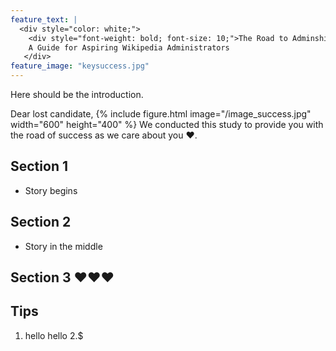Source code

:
 ```yaml
---
feature_text: |
  <div style="color: white;">
    <div style="font-weight: bold; font-size: 10;">The Road to Adminship</div>
    A Guide for Aspiring Wikipedia Administrators
   </div>
feature_image: "keysuccess.jpg"
---
```


Here should be the introduction. 

Dear lost candidate, 
{% include figure.html image="/image_success.jpg" width="600" height="400" %}
We conducted this study to provide you with the road of success as we care about you ❤️. 

## Section 1 

- Story begins 



## Section 2 

- Story in the middle 

## Section 3 ❤️❤️❤️


## Tips

1. hello hello
2.$ 
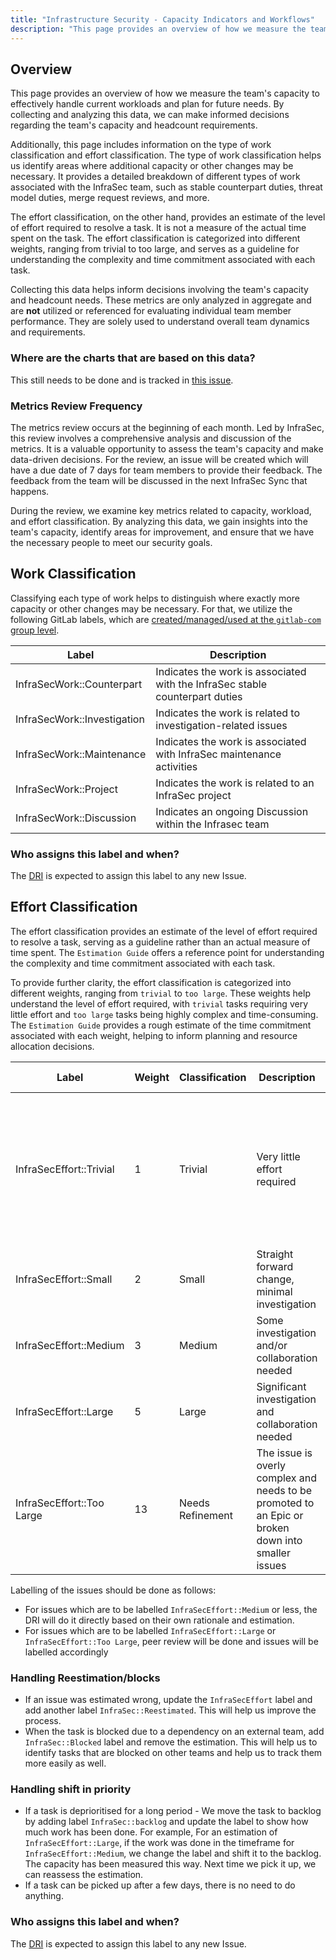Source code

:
 ```yaml
---
title: "Infrastructure Security - Capacity Indicators and Workflows"
description: "This page provides an overview of how we measure the team's capacity to effectively handle current workloads and plan for future needs. By collecting and analyzing this data, we can make informed decisions regarding the team's capacity and headcount requirements. "
---
```


## Overview

This page provides an overview of how we measure the team's capacity to effectively handle current workloads and plan for future needs. By collecting and analyzing this data, we can make informed decisions regarding the team's capacity and headcount requirements.

Additionally, this page includes information on the type of work classification and effort classification. The type of work classification helps us identify areas where additional capacity or other changes may be necessary. It provides a detailed breakdown of different types of work associated with the InfraSec team, such as stable counterpart duties, threat model duties, merge request reviews, and more.

The effort classification, on the other hand, provides an estimate of the level of effort required to resolve a task. It is not a measure of the actual time spent on the task. The effort classification is categorized into different weights, ranging from trivial to too large, and serves as a guideline for understanding the complexity and time commitment associated with each task.

Collecting this data helps inform decisions involving the team's capacity and headcount needs. These metrics are only analyzed in aggregate and are __not__ utilized or referenced for evaluating individual team member performance. They are solely used to understand overall team dynamics and requirements.

### Where are the charts that are based on this data?

This still needs to be done and is tracked in [this issue](https://gitlab.com/gitlab-com/gl-security/product-security/infrastructure-security/bau/-/issues/6503).

### Metrics Review Frequency

The metrics review occurs at the beginning of each month. Led by InfraSec, this review involves a comprehensive analysis and discussion of the metrics. It is a valuable opportunity to assess the team's capacity and make data-driven decisions. For the review, an issue will be created which will have a due date of 7 days for team members to provide their feedback. The feedback from the team will be discussed in the next InfraSec Sync that happens.

During the review, we examine key metrics related to capacity, workload, and effort classification. By analyzing this data, we gain insights into the team's capacity, identify areas for improvement, and ensure that we have the necessary people to meet our security goals.

## Work Classification

Classifying each type of work helps to distinguish where exactly more capacity or other changes may be necessary. For that, we utilize the following GitLab labels, which are [created/managed/used at the `gitlab-com` group level](https://gitlab.com/groups/gitlab-com/-/labels?subscribed=&sort=relevance&search=InfraSecWork).

| Label    | Description |
| -------- | ------- |
| InfraSecWork::Counterpart  | Indicates the work is associated with the InfraSec stable counterpart duties |
| InfraSecWork::Investigation | Indicates the work is related to investigation-related issues |
| InfraSecWork::Maintenance | Indicates the work is associated with InfraSec maintenance activities |
| InfraSecWork::Project | Indicates the work is related to an InfraSec project |
| InfraSecWork::Discussion | Indicates an ongoing Discussion within the Infrasec team |

### Who assigns this label and when?

The [DRI](/handbook/people-group/directly-responsible-individuals/) is expected to assign this label to any new Issue.

## Effort Classification

The effort classification provides an estimate of the level of effort required to resolve a task, serving as a guideline rather than an actual measure of time spent. The `Estimation Guide` offers a reference point for understanding the complexity and time commitment associated with each task.

To provide further clarity, the effort classification is categorized into different weights, ranging from `trivial` to `too large`. These weights help understand the level of effort required, with `trivial` tasks requiring very little effort and `too large` tasks being highly complex and time-consuming. The `Estimation Guide` provides a rough estimate of the time commitment associated with each weight, helping to inform planning and resource allocation decisions.

| Label    | Weight | Classification | Description | Estimation Guide |
| -------- | ------ | ------- | ------- | ------- |
| InfraSecEffort::Trivial | 1 | Trivial | Very little effort required | Immediate or near immediate change to resolve the issue. This label should be used when effort is less than 1 day |
| InfraSecEffort::Small  | 2 | Small | Straight forward change, minimal investigation | 1-2 days  |
| InfraSecEffort::Medium | 3 | Medium | Some investigation and/or collaboration needed  | < 1 week |
| InfraSecEffort::Large | 5 | Large | Significant investigation and collaboration needed | 1-2 weeks |
| InfraSecEffort::Too Large | 13 | Needs Refinement | The issue is overly complex and needs to be promoted to an Epic or broken down into smaller issues | N/A |

Labelling of the issues should be done as follows:

- For issues which are to be labelled `InfraSecEffort::Medium` or less, the DRI will do it directly based on their own rationale and estimation.
- For issues which are to be labelled `InfraSecEffort::Large` or `InfraSecEffort::Too Large`, peer review will be done and issues will be labelled accordingly

### Handling Reestimation/blocks

- If an issue was estimated wrong, update the `InfraSecEffort` label and add another label `InfraSec::Reestimated`. This will help us improve the process.
- When the task is blocked due to a dependency on an external team, add `InfraSec::Blocked` label and remove the estimation. This will help us to identify tasks that are blocked on other teams and help us to track them more easily as well.

### Handling shift in priority

- If a task is deprioritised for a long period - We move the task to backlog by adding label `InfraSec::backlog` and update the label to show how much work has been done. For example, For an estimation of `InfraSecEffort::Large`, if the work was done in the timeframe for `InfraSecEffort::Medium`, we change the label and shift it to the backlog. The capacity has been measured this way. Next time we pick it up, we can reassess the estimation.
- If a task can be picked up after a few days, there is no need to do anything.

### Who assigns this label and when?

The [DRI](/handbook/people-group/directly-responsible-individuals/) is expected to assign this label to any new Issue.
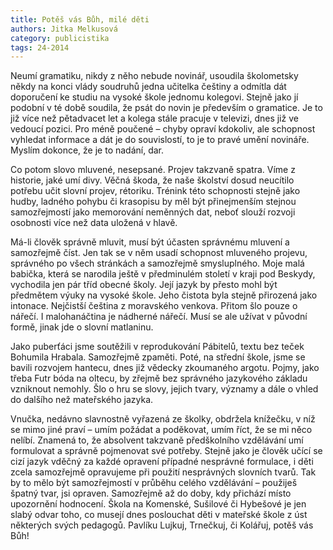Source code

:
 ```yaml
---
title: Potěš vás Bůh, milé děti
authors: Jitka Melkusová
category: publicistika
tags: 24-2014 
---
```


Neumí gramatiku, nikdy z něho nebude novinář, usoudila školometsky někdy na konci vlády soudruhů jedna učitelka češtiny a odmítla dát doporučení ke studiu na vysoké škole jednomu kolegovi. Stejně jako jí podobní v té době soudila, že psát do novin je především o gramatice. Je to již více než pětadvacet let a kolega stále pracuje v televizi, dnes již ve vedoucí pozici. Pro méně poučené – chyby opraví kdokoliv, ale schopnost vyhledat informace a dát je do souvislostí, to je to pravé umění novináře. Myslím dokonce, že je to nadání, dar.

Co potom slovo mluvené, nesepsané. Projev takzvaně spatra. Víme z historie, jaké umí divy. Věčná škoda, že naše školství dosud neucítilo potřebu učit slovní projev, rétoriku. Trénink této schopnosti stejně jako hudby, ladného pohybu či krasopisu by měl být přinejmenším stejnou samozřejmostí jako memorování neměnných dat, neboť slouží rozvoji osobnosti více než data uložená v hlavě.

Má-li člověk správně mluvit, musí být účasten správnému mluvení a samozřejmě číst. Jen tak se v něm usadí schopnost mluveného projevu, správného po všech stránkách a samozřejmě smysluplného. 
Moje malá babička, která se narodila ještě v předminulém století v kraji pod Beskydy, vychodila jen pár tříd obecné školy. Její jazyk by přesto mohl být předmětem výuky na vysoké škole. Jeho čistota byla stejně přirozená jako intonace. Nejčistší čeština z moravského venkova. Přitom šlo pouze o nářečí. I malohanáčtina je nádherné nářečí. Musí se ale užívat v původní formě, jinak jde o slovní matlaninu.

Jako puberťáci jsme soutěžili v reprodukování Pábitelů, textu bez teček Bohumila Hrabala. Samozřejmě zpaměti. Poté, na střední škole, jsme se bavili rozvojem hantecu, dnes již vědecky zkoumaného argotu. Pojmy, jako třeba Futr bóda na oltecu, by zřejmě bez správného jazykového základu vzniknout nemohly. Šlo o hru se slovy, jejich tvary, významy a dále o vhled do dalšího než mateřského jazyka.

Vnučka, nedávno slavnostně vyřazená ze školky, obdržela knížečku, v níž se mimo jiné praví – umím požádat a poděkovat, umím říct, že se mi něco nelíbí. Znamená to, že absolvent takzvaně předškolního vzdělávání umí formulovat a správně pojmenovat své potřeby. Stejně jako je člověk učící se cizí jazyk vděčný za každé opravení případné nesprávné formulace, i děti zcela samozřejmě opravujeme při použití nesprávných slovních tvarů. Tak by to mělo být samozřejmostí v průběhu celého vzdělávání – použiješ špatný tvar, jsi opraven. Samozřejmě až do doby, kdy přichází místo upozornění hodnocení. 
Škola na Komenské, Sušilové či Hybešové je jen slabý odvar toho, co musejí dnes poslouchat děti v mateřské škole z úst některých svých pedagogů. Pavlíku Lujkuj, Trnečkuj, či Kolářuj, potěš vás Bůh!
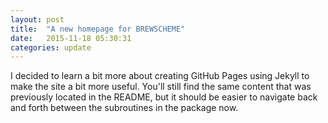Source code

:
 ```yaml
---
layout: post
title:  "A new homepage for BREWSCHEME"
date:   2015-11-18 05:30:31
categories: update
---
```


I decided to learn a bit more about creating GitHub Pages using Jekyll to make the site a bit more useful.  You'll still 
find the same content that was previously located in the README, but it should be easier to navigate back and forth between 
the subroutines in the package now.
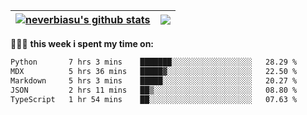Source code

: | <a href="https://github.com/neverbiasu"><img align="center" src="https://github-readme-stats.vercel.app/api?username=neverbiasu&theme=catppuccin_mocha&show_icons=true&hide_border=true&count_private=true" alt="neverbiasu's github stats" /></a> | <a href="https://github.com/neverbiasu"><img align="center" src="https://github-readme-stats.vercel.app/api/top-langs/?username=neverbiasu&theme=catppuccin_mocha&show_icons=true&hide_border=true&layout=compact" /></a> |
| ------------- | ------------- |

👨🏾‍💻 **this week i spent my time on:**
<!--START_SECTION:waka-->

```txt
Python       7 hrs 3 mins    ███████░░░░░░░░░░░░░░░░░░   28.29 %
MDX          5 hrs 36 mins   █████▓░░░░░░░░░░░░░░░░░░░   22.50 %
Markdown     5 hrs 3 mins    █████░░░░░░░░░░░░░░░░░░░░   20.27 %
JSON         2 hrs 11 mins   ██▒░░░░░░░░░░░░░░░░░░░░░░   08.80 %
TypeScript   1 hr 54 mins    ██░░░░░░░░░░░░░░░░░░░░░░░   07.63 %
```

<!--END_SECTION:waka-->
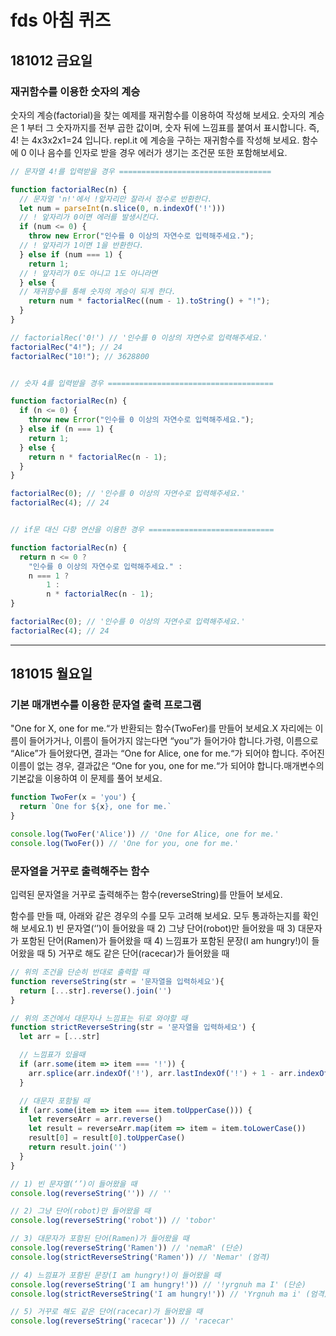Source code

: # fds 아침 퀴즈

## 181012 금요일

### 재귀함수를 이용한 숫자의 계승

숫자의 계승(factorial)을 찾는 예제를 재귀함수를 이용하여 작성해 보세요.
숫자의 계승은 1 부터 그 숫자까지를 전부 곱한 값이며, 숫자 뒤에 느낌표를 붙여서 표시합니다.
즉, 4! 는 4x3x2x1=24 입니다.
repl.it 에 계승을 구하는 재귀함수를 작성해 보세요.
함수에 0 이나 음수를 인자로 받을 경우 에러가 생기는 조건문 또한 포함해보세요.

```js
// 문자열 4!를 입력받을 경우 ==================================

function factorialRec(n) {
  // 문자열 'n!'에서 !앞자리만 잘라서 정수로 반환한다.
  let num = parseInt(n.slice(0, n.indexOf('!')))
  // ! 앞자리가 0이면 에러를 발생시킨다.
  if (num <= 0) {
    throw new Error("인수를 0 이상의 자연수로 입력해주세요.");
  // ! 앞자리가 1이면 1을 반환한다.
  } else if (num === 1) {
    return 1;
  // ! 앞자리가 0도 아니고 1도 아니라면
  } else {
  // 재귀함수를 통해 숫자의 계승이 되게 한다.
    return num * factorialRec((num - 1).toString() + "!");
  }
}

// factorialRec('0!') // '인수를 0 이상의 자연수로 입력해주세요.'
factorialRec("4!"); // 24
factorialRec("10!"); // 3628800


// 숫자 4를 입력받을 경우 =====================================

function factorialRec(n) {
  if (n <= 0) {
    throw new Error("인수를 0 이상의 자연수로 입력해주세요.");
  } else if (n === 1) {
    return 1;
  } else {
    return n * factorialRec(n - 1);
  }
}

factorialRec(0); // '인수를 0 이상의 자연수로 입력해주세요.'
factorialRec(4); // 24


// if문 대신 다항 연산을 이용한 경우 ============================

function factorialRec(n) {
  return n <= 0 ? 
    "인수를 0 이상의 자연수로 입력해주세요." : 
    n === 1 ? 
        1 : 
        n * factorialRec(n - 1);
}

factorialRec(0); // '인수를 0 이상의 자연수로 입력해주세요.'
factorialRec(4); // 24
```

---

## 181015 월요일

### 기본 매개변수를 이용한 문자열 출력 프로그램

"One for X, one for me.“가 반환되는 함수(TwoFer)를 만들어 보세요.X 자리에는 이름이 들어가거나, 이름이 들어가지 않는다면 “you”가 들어가야 합니다.가령, 이름으로 “Alice”가 들어왔다면, 결과는 “One for Alice, one for me.“가 되어야 합니다. 주어진 이름이 없는 경우, 결과값은 “One for you, one for me.“가 되어야 합니다.매개변수의 기본값을 이용하여 이 문제를 풀어 보세요.

```js
function TwoFer(x = 'you') {
  return `One for ${x}, one for me.`
}

console.log(TwoFer('Alice')) // 'One for Alice, one for me.'
console.log(TwoFer()) // 'One for you, one for me.'
```

### 문자열을 거꾸로 출력해주는 함수

입력된 문자열을 거꾸로 출력해주는 함수(reverseString)를 만들어 보세요.

함수를 만들 때, 아래와 같은 경우의 수를 모두 고려해 보세요. 모두 통과하는지를 확인해 보세요.1) 빈 문자열(‘’)이 들어왔을 때 2) 그냥 단어(robot)만 들어왔을 때 3) 대문자가 포함된 단어(Ramen)가 들어왔을 때 4) 느낌표가 포함된 문장(I am hungry!)이 들어왔을 때 5) 거꾸로 해도 같은 단어(racecar)가 들어왔을 때

```js
// 위의 조건을 단순히 반대로 출력할 때
function reverseString(str = '문자열을 입력하세요'){
  return [...str].reverse().join('')
}

// 위의 조건에서 대문자나 느낌표는 뒤로 와야할 때
function strictReverseString(str = '문자열을 입력하세요') {
  let arr = [...str]

  // 느낌표가 있을때
  if (arr.some(item => item === '!')) {
    arr.splice(arr.indexOf('!'), arr.lastIndexOf('!') + 1 - arr.indexOf('!'))
  }

  // 대문자 포함될 때
  if (arr.some(item => item === item.toUpperCase())) {
    let reverseArr = arr.reverse()
    let result = reverseArr.map(item => item = item.toLowerCase())
    result[0] = result[0].toUpperCase()
    return result.join('')
  }
}

// 1) 빈 문자열(‘’)이 들어왔을 때
console.log(reverseString('')) // ''

// 2) 그냥 단어(robot)만 들어왔을 때
console.log(reverseString('robot')) // 'tobor'

// 3) 대문자가 포함된 단어(Ramen)가 들어왔을 때
console.log(reverseString('Ramen')) // 'nemaR' (단순)
console.log(strictReverseString('Ramen')) // 'Nemar' (엄격)

// 4) 느낌표가 포함된 문장(I am hungry!)이 들어왔을 때
console.log(reverseString('I am hungry!')) // '!yrgnuh ma I' (단순)
console.log(strictReverseString('I am hungry!')) // 'Yrgnuh ma i' (엄격)

// 5) 거꾸로 해도 같은 단어(racecar)가 들어왔을 때
console.log(reverseString('racecar')) // 'racecar'
```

Problem to solve — State how many lines of the records above contain the word "less", giving only that number.

Solved exercise — 2